However, When I comment out the second for loop, it runs fine iterating over all the lines in the csvread.txt file. Here's is a sample output with just the first while loop and the second loop commented out:
before second loop:Record Category
before second loop:Type
before second loop:Name
before second loop:State
before second loop:Number
before second loop:ID (Self)
before second loop:Parent
before second loop:Title
This issue is occurring only when there is a nested loop. when there is a single loop, there is no problem at all. can somebody shed some light on this strange behavior? Also how do I overcome it?
EDIT:
I've added an if condition to check if the line contains the ¬ befor I split the line on that character:
if(listItem.contains("¬")){
System.out.println("list item: "+listItem.toLowerCase().split("¬")[1]);
System.out.println("csv Item: "+csvItem.toLowerCase());
if(listItem.toLowerCase().split("¬")[1].contains(csvItem.toLowerCase())){
count++;
}
}
No I don't get the exception anymore. However, The behavior is still strange. Here's the output after adding the if:
before second loop:Record Category
list item: provisions
csv Item: record category
list item: request category
csv Item: record category
list item: elevator
csv Item: record category
list item: assessment
csv Item: record category
list item: associates
csv Item: record category
list item: score
csv Item: record category
list item: attachments
csv Item: record category
before second loop:Type
before second loop:Name
before second loop:State
before second loop:Number
before second loop:ID (Self)
before second loop:Parent
before second loop:Title
The other elements are now being iterated over in the csvread.txt but the comparison with the lines in listread.txt is not hapeening except for the first element.
Any help would be appreciated. Thank you!
Expanded from my comment about listReader pointing to the end of the file after the first iteration. BufferedReader doesn't provide a mechanism to move the file pointer so a simple approach would be to move the creation of listReader to inside the outer loop:
try {
BufferedReader csvReader = new BufferedReader(new FileReader("/data/csvread.txt"));
// BufferedReader listReader = new BufferedReader(new FileReader("/data/list.txt"));
String csvItem, listItem;
int count =0;
while((csvItem = csvReader.readLine()) != null){
System.out.println("before second loop:"+csvItem);
BufferedReader listReader = new BufferedReader(new FileReader("/data/list.txt"));
while ((listItem = listReader.readLine())!= null) {
System.out.println("list Item: "+listItem.toLowerCase().split("¬")[1]);
System.out.println("csv Item: "+csvItem.toLowerCase());
if(listItem.toLowerCase().split("¬")[1].contains(csvItem.toLowerCase())){
count++;
}
}
}
}catch(Exception e){
e.printStackTrace();
}
so each iteration will have a new listReader which starts at the top of the file.

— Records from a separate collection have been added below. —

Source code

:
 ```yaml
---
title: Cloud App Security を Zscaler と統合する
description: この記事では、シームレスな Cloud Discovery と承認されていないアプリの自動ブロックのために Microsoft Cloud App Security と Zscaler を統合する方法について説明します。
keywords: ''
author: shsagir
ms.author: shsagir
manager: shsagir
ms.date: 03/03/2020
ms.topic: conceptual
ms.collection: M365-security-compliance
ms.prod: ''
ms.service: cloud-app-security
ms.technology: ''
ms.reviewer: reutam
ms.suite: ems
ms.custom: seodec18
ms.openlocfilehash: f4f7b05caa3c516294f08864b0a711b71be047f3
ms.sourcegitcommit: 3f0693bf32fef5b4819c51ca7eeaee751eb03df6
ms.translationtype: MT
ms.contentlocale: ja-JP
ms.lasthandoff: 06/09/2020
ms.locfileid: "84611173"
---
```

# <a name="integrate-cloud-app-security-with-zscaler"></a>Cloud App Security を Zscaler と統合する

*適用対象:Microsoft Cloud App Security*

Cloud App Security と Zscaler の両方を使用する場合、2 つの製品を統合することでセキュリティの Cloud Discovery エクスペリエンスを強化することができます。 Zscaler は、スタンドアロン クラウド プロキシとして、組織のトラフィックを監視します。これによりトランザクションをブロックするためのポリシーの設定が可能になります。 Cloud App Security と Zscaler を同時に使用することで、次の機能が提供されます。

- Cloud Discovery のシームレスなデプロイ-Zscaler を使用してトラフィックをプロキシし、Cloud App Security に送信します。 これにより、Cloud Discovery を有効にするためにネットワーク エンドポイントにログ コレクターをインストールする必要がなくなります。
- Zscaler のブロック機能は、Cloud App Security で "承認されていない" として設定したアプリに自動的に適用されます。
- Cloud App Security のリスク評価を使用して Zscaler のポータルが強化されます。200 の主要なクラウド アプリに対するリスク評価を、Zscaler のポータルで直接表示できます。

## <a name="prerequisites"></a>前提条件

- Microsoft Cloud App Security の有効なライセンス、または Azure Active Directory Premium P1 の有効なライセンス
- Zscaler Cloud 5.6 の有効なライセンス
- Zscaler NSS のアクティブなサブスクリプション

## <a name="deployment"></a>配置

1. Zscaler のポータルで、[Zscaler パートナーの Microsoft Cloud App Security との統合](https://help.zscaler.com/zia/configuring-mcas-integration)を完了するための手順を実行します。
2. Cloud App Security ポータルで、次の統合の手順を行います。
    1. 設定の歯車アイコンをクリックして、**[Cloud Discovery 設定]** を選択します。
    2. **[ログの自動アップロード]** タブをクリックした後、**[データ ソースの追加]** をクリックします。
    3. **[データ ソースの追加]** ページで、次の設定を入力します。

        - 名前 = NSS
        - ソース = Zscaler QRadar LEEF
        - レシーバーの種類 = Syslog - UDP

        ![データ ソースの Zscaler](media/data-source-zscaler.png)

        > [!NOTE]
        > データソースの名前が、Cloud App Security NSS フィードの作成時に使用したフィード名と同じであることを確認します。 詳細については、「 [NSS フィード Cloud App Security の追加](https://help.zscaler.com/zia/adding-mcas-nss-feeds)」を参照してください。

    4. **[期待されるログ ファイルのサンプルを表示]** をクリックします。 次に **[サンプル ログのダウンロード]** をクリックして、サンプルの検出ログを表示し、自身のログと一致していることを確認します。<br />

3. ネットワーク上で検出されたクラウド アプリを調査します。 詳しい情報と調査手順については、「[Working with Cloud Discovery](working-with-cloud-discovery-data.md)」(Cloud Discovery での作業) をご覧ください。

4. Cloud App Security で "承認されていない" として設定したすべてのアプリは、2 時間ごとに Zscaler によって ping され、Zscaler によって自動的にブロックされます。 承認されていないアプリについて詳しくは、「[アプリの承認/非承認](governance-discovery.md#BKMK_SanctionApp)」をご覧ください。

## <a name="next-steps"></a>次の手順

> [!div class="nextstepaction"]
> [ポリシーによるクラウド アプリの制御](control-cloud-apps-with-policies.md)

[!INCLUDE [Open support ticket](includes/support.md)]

But that might be too much I/O. If the size of list.txt isn't too big, then perhaps read it once, parse it, and store in a Set<String> for later comparison:
try (BufferedReader listReader = new BufferedReader(new FileReader("/data/list.txt"));
BufferedReader csvReader = new BufferedReader(new FileReader("/data/csvread.txt"))) {
String listItem = null;
Set<String> listItems = new HashSet<>();
while ((listItem = listReader.readLine()) != null) {
listItems.add(listItem.toLowerCase().split("¬")[1]);
}
String csvItem;
int count = 0;
while ((csvItem = csvReader.readLine()) != null) {
System.out.println("before second loop:" + csvItem);
for (String item : listItems) {
System.out.println("list Item: " + item);
System.out.println("csv Item: " + csvItem.toLowerCase());
if (item.contains(csvItem.toLowerCase())) {
count++;
}
}
}
} catch (Exception e) {
e.printStackTrace();
}
}
Also moved to try-with-resources to make sure csvReader and listReader are properly closed.
Your access to
listItem.toLowerCase().split("¬")[1]
is critical, since you always expect that all lines have your "¬". If this is not the case your split will not return a array and you access the returend array at position [1] which fails and returns the IndexOutOfBounds....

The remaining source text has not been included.